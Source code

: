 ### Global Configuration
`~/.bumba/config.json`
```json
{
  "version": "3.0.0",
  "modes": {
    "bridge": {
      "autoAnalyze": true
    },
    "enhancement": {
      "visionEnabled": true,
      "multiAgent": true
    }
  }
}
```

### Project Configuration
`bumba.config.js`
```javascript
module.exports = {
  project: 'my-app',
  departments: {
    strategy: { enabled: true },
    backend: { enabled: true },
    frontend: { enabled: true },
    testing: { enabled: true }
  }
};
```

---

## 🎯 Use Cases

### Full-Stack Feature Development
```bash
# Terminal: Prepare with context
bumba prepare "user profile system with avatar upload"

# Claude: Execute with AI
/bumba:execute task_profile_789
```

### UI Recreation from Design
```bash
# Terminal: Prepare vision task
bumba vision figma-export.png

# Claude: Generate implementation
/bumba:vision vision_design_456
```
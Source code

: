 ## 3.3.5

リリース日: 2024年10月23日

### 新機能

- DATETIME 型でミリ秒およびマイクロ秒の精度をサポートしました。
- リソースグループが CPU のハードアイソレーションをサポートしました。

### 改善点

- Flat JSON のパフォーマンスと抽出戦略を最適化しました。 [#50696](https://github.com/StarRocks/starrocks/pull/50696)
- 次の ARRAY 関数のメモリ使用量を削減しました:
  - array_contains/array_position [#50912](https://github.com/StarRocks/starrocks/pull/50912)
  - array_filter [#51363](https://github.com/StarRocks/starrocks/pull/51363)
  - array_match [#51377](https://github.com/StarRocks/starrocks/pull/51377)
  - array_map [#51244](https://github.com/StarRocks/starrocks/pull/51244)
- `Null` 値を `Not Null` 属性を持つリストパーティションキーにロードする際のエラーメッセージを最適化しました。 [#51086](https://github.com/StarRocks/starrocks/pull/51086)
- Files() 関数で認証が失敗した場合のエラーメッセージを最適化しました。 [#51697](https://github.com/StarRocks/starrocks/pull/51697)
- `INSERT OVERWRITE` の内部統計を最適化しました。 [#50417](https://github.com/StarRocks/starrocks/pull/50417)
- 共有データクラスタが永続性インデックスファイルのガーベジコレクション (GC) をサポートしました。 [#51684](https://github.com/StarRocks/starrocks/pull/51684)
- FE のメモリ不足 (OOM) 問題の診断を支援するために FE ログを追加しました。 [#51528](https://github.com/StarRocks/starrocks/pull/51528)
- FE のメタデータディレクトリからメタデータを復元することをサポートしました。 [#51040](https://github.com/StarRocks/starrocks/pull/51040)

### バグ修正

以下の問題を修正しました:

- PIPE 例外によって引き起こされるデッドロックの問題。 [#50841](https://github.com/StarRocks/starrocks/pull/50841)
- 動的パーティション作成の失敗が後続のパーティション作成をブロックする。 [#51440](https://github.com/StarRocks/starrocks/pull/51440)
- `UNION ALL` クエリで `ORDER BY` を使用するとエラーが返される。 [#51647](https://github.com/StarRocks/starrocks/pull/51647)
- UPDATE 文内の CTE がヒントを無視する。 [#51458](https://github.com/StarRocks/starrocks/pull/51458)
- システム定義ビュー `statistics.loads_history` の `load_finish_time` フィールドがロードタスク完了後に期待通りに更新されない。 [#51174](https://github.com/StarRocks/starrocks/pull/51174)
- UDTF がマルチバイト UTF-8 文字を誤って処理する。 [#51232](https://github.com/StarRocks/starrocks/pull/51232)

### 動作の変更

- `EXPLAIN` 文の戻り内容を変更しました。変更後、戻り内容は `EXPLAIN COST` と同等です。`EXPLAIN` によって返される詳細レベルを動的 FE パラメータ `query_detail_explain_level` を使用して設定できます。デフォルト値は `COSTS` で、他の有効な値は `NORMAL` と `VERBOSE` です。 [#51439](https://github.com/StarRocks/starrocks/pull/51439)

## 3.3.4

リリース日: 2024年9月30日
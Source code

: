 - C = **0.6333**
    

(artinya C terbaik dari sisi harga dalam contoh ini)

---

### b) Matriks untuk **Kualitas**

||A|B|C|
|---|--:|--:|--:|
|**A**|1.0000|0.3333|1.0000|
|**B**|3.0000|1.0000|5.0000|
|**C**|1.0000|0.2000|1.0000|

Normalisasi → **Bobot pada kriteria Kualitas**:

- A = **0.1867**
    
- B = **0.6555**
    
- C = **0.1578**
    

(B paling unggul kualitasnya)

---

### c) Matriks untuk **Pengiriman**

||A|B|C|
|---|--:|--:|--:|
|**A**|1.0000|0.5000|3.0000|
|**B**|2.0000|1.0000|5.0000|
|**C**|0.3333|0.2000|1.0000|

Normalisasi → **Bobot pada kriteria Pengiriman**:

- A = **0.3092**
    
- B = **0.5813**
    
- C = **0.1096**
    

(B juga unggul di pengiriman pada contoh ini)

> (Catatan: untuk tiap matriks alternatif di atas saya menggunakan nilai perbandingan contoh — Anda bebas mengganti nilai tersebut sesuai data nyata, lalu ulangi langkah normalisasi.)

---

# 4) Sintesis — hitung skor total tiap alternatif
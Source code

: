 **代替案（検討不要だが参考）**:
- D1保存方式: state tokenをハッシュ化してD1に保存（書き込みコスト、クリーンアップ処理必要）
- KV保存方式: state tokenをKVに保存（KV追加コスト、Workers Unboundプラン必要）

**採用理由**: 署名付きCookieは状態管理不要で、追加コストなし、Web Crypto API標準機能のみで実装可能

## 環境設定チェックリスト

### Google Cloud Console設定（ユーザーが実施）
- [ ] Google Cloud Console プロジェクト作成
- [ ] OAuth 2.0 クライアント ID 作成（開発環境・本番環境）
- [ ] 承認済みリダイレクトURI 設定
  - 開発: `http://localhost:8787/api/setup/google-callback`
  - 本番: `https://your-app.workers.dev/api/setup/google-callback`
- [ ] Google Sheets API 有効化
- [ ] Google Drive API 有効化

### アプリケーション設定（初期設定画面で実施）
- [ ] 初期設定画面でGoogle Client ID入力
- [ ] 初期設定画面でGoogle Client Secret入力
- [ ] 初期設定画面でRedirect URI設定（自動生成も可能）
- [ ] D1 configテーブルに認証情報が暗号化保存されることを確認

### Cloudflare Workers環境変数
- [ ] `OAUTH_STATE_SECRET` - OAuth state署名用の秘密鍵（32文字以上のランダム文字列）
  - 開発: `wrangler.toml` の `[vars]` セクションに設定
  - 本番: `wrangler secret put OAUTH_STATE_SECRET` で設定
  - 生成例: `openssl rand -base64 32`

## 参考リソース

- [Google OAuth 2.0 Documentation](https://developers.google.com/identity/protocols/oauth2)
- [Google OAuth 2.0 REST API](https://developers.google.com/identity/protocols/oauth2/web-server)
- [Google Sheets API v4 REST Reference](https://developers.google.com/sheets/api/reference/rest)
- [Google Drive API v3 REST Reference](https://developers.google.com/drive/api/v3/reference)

> _Problem description_: The expected output is the exact run of lines from the line with "- [ ] 承認済みリダイレクトURI 設定" through the last line of the material above.

> _Exercise solution_:
- [ ] 承認済みリダイレクトURI 設定
  - 開発: `http://localhost:8787/api/setup/google-callback`
  - 本番: `https://your-app.workers.dev/api/setup/google-callback`
- [ ] Google Sheets API 有効化
- [ ] Google Drive API 有効化

### アプリケーション設定（初期設定画面で実施）
- [ ] 初期設定画面でGoogle Client ID入力
- [ ] 初期設定画面でGoogle Client Secret入力
- [ ] 初期設定画面でRedirect URI設定（自動生成も可能）
- [ ] D1 configテーブルに認証情報が暗号化保存されることを確認

### Cloudflare Workers環境変数
- [ ] `OAUTH_STATE_SECRET` - OAuth state署名用の秘密鍵（32文字以上のランダム文字列）
  - 開発: `wrangler.toml` の `[vars]` セクションに設定
  - 本番: `wrangler secret put OAUTH_STATE_SECRET` で設定
  - 生成例: `openssl rand -base64 32`

## 参考リソース

- [Google OAuth 2.0 Documentation](https://developers.google.com/identity/protocols/oauth2)
- [Google OAuth 2.0 REST API](https://developers.google.com/identity/protocols/oauth2/web-server)
- [Google Sheets API v4 REST Reference](https://developers.google.com/sheets/api/reference/rest)
- [Google Drive API v3 REST Reference](https://developers.google.com/drive/api/v3/reference)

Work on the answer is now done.